Molecular biological analysis of factors influencing pharmacokinetics to achieve personalized pharmacotherapy

Abstract

Large individual variations in drug efficacy and safety could be explained in part by pharmacokinetics regulated by drug transporters and drug-metabolizing enzymes. However, expression and/or function of these proteins often fluctuate in pathological conditions, causing individual pharmacokinetic variability. To achieve a personalized pharmacotherapy after liver transplantation, our group has been investigating the pharmacokinetics of drugs and factors causing its variation based on molecular biological analysis using rats with liver ischemia-reperfusion (I/R) injury as a model for injuries immediately after liver transplantation.
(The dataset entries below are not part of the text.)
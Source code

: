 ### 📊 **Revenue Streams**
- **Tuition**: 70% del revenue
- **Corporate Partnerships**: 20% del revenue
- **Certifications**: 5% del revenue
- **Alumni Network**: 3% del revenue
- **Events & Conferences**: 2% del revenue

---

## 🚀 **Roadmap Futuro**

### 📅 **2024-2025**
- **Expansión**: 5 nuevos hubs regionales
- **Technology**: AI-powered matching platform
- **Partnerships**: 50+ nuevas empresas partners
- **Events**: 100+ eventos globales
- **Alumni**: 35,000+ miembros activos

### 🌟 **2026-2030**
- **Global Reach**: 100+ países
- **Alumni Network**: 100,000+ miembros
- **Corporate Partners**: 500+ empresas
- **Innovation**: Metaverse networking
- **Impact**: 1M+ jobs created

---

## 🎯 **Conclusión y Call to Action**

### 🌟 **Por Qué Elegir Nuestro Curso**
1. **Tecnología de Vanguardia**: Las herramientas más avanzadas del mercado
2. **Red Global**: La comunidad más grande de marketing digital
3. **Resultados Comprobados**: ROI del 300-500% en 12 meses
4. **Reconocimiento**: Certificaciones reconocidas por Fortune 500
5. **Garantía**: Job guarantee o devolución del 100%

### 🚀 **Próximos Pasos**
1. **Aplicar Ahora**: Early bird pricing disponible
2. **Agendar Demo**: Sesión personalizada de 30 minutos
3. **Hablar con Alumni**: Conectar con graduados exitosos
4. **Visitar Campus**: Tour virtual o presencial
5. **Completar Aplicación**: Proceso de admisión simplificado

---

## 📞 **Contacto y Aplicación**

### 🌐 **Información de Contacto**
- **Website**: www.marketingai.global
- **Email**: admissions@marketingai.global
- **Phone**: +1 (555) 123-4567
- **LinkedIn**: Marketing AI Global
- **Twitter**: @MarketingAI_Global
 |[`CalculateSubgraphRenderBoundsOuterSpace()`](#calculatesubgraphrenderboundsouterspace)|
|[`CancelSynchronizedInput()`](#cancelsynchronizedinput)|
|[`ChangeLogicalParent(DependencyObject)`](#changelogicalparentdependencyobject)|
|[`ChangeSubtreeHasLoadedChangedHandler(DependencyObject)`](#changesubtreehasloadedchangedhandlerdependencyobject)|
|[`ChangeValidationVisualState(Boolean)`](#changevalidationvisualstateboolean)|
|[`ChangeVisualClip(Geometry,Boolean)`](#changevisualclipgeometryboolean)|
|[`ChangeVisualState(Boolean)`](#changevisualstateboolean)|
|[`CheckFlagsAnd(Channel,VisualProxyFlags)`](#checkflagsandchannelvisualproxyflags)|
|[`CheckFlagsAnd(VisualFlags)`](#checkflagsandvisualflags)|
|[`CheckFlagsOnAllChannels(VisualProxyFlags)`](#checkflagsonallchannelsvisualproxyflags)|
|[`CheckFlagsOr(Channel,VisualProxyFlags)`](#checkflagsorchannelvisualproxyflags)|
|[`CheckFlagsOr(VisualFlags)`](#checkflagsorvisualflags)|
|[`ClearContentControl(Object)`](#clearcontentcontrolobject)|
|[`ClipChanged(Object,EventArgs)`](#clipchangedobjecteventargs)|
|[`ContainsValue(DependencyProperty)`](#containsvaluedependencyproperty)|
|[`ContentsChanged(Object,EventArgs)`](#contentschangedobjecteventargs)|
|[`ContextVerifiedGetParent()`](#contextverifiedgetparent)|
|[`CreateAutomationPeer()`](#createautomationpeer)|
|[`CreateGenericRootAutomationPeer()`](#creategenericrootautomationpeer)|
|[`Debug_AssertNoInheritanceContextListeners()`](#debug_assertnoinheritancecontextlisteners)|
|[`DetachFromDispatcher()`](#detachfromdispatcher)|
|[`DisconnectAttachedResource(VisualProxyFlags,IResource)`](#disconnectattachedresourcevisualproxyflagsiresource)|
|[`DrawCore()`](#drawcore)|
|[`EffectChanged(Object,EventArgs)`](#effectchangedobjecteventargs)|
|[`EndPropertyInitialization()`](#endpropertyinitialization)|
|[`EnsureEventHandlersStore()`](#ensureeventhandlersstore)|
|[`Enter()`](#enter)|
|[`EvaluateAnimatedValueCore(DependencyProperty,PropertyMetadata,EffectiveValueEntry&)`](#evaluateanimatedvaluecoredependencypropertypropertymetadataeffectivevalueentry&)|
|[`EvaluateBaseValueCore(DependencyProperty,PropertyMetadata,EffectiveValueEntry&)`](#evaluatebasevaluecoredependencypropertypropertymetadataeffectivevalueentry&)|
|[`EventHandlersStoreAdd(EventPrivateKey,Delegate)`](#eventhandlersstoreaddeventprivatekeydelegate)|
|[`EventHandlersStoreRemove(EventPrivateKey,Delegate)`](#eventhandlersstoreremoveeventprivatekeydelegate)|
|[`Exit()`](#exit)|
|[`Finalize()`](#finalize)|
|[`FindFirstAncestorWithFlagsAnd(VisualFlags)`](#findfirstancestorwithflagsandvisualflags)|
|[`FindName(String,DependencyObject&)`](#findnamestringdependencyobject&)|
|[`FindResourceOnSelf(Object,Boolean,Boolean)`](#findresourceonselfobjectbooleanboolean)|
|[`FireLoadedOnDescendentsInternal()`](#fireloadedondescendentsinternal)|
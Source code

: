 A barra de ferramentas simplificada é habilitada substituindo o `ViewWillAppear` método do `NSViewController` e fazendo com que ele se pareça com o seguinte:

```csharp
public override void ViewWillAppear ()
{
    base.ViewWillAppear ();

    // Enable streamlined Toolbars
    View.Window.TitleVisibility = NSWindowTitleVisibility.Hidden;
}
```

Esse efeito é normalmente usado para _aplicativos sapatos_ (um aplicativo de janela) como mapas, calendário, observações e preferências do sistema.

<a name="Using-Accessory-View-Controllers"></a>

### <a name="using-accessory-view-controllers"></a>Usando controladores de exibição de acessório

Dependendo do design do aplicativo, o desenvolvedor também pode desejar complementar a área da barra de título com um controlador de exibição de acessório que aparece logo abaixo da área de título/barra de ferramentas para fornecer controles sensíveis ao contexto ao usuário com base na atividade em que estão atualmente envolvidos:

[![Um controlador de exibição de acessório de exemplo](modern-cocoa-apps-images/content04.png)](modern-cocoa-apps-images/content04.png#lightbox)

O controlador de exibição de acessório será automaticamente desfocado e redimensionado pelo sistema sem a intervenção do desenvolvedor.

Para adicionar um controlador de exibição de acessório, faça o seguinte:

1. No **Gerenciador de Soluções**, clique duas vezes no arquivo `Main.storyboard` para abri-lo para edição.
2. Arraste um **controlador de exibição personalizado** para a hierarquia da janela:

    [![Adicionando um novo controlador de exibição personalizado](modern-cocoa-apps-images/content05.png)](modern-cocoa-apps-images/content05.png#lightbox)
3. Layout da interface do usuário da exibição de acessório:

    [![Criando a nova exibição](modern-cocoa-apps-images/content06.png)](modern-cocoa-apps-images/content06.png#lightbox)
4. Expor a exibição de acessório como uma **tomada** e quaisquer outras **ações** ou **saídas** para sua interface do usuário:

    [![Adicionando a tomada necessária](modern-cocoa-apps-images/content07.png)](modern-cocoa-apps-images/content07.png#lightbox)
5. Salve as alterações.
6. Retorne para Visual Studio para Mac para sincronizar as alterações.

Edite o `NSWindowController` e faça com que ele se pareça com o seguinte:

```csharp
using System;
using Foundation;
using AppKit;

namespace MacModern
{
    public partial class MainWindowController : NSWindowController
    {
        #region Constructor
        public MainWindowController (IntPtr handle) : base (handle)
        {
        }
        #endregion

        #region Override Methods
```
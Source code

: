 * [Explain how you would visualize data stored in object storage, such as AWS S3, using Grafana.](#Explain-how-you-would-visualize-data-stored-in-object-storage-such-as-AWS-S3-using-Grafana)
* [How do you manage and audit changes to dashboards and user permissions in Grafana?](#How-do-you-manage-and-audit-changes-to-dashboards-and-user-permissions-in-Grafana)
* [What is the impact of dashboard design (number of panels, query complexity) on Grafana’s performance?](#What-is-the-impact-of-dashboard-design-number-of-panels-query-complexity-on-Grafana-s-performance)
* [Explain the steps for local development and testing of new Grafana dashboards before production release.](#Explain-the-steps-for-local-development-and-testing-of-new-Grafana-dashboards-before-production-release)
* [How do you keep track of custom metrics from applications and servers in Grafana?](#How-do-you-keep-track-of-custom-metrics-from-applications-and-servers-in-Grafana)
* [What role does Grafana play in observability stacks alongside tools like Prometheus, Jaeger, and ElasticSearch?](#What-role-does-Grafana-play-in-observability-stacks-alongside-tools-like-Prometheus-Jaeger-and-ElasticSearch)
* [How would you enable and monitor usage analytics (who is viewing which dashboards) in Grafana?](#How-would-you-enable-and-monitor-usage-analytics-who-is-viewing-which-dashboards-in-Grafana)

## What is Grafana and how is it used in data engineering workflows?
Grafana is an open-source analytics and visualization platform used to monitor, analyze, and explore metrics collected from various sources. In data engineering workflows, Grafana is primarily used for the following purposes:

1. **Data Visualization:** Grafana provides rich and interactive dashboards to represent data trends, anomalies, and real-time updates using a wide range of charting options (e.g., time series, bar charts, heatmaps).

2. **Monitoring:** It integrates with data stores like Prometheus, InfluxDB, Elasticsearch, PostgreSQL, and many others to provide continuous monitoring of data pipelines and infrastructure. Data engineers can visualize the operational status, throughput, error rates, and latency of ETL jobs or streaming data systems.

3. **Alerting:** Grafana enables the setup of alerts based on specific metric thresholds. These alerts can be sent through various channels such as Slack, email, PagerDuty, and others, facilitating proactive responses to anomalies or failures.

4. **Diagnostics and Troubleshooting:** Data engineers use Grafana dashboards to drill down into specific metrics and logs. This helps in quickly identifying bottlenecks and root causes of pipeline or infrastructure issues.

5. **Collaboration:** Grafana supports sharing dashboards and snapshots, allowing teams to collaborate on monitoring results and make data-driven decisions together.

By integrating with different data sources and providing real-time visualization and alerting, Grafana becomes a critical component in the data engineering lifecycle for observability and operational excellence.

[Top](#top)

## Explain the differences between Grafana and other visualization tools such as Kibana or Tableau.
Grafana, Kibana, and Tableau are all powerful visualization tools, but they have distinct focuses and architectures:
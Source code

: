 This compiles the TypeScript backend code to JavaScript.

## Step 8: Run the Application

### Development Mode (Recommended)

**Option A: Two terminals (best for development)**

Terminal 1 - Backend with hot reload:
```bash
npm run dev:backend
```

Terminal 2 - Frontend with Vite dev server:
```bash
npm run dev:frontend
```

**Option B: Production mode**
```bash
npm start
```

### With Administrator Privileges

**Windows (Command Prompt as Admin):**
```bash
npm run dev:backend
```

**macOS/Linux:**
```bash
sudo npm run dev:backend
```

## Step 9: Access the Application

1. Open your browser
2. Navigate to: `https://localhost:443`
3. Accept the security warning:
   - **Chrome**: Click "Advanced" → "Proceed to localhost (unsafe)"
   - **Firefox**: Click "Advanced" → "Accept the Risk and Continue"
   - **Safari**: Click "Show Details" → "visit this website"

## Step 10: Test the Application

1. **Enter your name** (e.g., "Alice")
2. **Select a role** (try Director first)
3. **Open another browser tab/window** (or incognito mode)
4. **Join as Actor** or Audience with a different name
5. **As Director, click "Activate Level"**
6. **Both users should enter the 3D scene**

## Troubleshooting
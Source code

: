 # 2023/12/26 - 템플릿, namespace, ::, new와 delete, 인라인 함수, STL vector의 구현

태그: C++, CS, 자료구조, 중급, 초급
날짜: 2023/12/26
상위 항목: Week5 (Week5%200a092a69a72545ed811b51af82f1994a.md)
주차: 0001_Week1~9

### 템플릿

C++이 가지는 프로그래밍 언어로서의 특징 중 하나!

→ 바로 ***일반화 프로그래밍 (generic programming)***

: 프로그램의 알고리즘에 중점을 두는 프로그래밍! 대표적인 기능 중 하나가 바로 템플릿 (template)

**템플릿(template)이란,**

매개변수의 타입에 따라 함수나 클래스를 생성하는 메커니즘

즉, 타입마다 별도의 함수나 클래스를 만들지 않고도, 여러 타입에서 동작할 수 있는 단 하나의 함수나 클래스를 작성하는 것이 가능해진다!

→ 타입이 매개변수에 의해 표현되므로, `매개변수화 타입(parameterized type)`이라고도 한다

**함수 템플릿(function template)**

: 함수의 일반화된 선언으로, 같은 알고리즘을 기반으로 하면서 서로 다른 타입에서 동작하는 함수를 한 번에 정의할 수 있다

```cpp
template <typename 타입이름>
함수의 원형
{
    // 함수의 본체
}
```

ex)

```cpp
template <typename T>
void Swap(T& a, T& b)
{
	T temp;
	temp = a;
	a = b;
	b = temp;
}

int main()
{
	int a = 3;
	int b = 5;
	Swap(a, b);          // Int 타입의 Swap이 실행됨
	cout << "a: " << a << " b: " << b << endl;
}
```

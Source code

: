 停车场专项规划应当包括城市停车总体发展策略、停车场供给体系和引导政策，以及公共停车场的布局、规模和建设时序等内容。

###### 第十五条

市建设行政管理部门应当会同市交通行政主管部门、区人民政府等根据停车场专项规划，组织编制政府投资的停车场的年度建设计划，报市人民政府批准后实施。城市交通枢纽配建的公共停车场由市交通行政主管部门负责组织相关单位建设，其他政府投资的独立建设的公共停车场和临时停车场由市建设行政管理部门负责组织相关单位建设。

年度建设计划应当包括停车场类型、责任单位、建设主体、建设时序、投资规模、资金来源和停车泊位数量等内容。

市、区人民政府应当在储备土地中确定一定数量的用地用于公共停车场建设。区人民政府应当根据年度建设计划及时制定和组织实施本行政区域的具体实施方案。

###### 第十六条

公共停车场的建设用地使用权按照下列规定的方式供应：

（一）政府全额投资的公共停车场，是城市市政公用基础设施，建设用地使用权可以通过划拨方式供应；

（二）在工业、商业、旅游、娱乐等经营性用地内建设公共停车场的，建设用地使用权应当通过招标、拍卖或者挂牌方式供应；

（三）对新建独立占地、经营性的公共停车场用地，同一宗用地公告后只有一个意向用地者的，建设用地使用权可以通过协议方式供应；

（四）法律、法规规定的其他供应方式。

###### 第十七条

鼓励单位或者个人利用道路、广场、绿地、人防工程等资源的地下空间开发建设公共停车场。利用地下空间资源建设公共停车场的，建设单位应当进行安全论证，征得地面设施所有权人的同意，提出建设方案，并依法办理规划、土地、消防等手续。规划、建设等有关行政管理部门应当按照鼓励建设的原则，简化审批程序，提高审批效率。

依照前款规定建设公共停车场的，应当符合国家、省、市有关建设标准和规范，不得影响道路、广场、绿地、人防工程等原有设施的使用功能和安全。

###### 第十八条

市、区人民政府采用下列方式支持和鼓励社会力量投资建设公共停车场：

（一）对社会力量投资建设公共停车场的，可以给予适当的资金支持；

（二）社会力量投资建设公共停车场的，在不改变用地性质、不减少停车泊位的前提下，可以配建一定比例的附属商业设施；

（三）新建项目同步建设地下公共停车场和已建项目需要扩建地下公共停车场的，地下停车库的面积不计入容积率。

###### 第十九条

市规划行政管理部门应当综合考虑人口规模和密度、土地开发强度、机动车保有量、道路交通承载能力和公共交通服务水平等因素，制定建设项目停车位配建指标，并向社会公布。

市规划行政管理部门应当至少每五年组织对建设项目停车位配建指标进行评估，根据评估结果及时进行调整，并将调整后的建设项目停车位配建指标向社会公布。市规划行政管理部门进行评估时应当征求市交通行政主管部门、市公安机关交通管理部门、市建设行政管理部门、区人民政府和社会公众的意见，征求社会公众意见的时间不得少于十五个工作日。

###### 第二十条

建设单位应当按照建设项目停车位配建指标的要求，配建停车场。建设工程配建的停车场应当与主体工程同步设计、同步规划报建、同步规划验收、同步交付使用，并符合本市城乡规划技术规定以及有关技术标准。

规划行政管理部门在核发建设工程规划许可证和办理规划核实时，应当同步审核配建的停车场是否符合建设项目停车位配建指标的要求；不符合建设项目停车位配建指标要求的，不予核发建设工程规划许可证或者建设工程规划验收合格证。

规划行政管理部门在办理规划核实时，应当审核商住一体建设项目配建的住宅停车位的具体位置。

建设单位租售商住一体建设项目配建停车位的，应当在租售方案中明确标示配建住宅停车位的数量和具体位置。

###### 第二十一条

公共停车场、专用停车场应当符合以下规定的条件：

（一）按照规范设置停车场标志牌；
The first finding is that the oral bioavailability of cyclosporine A (CsA), which is an immunosuppressant, was decreased by increased first-pass metabolism due to elevated CYP3A and Pglycoprotein (P-gp) specifically in the upper small intestine after liver I/R. Expression of CYP3A in the small intestine was also elevated through transcriptional regulation by endogenous bile acids, whereas expression and function of intestinal P-gp were increased by post-transcriptional regulation via microRNA-145. Next, the pharmacokinetics of a cationic drug, cimetidine, which is eliminated from the kidney, and the expressional variation of drug transporters in the kidney after liver I/R were examined. Liver I/R decreased tubular secretion of cimetidine, mainly because of decreased expression of rat organic cation transporter 2 in the kidney. These findings provide useful information on the etiology of liver I/R injury and appropriate use of immunosuppressants and drugs eliminated from the kidney after liver transplantation.